Assignment:
Would you please copy every line below that includes the string "tagStdWrap"?

Exercise input:
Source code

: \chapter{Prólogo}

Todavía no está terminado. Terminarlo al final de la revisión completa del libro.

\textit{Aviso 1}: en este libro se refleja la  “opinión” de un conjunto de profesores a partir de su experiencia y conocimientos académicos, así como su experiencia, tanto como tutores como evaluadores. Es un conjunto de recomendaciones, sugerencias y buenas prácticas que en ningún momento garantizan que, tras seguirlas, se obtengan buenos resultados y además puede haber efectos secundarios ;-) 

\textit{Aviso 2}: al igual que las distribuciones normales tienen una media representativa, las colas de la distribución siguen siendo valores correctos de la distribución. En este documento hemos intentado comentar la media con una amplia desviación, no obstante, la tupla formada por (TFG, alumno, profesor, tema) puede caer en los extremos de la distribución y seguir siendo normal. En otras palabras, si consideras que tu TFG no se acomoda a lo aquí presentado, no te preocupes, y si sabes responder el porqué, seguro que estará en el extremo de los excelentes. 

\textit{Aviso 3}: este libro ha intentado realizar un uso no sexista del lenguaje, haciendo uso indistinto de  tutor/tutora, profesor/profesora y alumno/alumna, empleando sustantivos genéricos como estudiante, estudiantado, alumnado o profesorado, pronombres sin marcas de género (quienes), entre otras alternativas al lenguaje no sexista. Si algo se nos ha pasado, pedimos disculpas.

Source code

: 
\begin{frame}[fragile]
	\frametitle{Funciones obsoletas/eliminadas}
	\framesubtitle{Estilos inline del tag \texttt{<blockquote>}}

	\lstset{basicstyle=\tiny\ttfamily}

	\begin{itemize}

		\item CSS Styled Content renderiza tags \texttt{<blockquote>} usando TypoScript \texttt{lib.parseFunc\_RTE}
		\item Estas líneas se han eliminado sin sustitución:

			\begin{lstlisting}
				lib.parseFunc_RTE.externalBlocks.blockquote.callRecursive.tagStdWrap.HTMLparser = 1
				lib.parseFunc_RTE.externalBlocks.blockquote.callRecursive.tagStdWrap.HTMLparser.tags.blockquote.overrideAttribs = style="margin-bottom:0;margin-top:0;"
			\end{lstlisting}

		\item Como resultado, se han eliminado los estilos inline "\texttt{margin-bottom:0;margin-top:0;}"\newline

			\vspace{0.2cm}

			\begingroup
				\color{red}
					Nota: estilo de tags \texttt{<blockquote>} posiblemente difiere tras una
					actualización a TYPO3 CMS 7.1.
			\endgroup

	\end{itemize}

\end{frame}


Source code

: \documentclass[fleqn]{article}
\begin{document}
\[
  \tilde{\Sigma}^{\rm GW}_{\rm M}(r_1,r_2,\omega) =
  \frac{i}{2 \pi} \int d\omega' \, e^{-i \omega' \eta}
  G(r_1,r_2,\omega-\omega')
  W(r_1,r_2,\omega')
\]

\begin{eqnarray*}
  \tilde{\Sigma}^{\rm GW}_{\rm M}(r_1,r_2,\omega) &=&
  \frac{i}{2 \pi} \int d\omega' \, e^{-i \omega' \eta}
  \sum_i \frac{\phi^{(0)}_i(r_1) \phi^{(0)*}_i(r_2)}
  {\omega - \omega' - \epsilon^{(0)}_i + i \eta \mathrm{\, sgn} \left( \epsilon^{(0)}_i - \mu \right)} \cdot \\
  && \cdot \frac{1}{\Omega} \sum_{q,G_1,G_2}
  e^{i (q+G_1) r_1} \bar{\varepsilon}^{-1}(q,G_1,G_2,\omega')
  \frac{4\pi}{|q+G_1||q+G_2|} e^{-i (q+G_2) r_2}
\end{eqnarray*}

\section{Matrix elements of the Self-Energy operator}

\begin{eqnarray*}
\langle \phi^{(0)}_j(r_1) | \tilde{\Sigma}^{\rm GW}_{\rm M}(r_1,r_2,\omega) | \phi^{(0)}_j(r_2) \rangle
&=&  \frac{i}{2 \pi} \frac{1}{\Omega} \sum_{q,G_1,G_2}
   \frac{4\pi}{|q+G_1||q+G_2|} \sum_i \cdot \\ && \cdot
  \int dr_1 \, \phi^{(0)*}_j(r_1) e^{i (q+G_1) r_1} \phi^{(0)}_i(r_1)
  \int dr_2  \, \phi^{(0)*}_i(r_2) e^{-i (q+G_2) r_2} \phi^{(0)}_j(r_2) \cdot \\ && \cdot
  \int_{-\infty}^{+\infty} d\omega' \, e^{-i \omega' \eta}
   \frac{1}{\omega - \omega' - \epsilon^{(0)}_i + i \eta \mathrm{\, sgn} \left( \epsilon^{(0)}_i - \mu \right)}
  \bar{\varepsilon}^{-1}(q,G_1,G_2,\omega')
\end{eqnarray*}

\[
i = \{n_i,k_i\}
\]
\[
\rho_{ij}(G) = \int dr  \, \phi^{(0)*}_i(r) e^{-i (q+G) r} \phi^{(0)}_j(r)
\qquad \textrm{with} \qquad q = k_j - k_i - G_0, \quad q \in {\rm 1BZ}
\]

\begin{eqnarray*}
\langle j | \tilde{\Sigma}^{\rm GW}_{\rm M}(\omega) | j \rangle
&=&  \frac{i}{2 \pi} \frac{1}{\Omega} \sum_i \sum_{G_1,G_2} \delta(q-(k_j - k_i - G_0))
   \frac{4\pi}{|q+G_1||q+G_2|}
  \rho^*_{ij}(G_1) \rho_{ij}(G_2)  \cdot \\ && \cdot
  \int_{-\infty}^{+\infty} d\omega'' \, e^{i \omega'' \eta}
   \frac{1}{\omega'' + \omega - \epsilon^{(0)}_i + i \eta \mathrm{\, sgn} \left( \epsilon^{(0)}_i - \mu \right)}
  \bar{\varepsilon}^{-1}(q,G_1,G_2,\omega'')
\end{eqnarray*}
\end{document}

Result:
				lib.parseFunc_RTE.externalBlocks.blockquote.callRecursive.tagStdWrap.HTMLparser = 1
				lib.parseFunc_RTE.externalBlocks.blockquote.callRecursive.tagStdWrap.HTMLparser.tags.blockquote.overrideAttribs = style="margin-bottom:0;margin-top:0;"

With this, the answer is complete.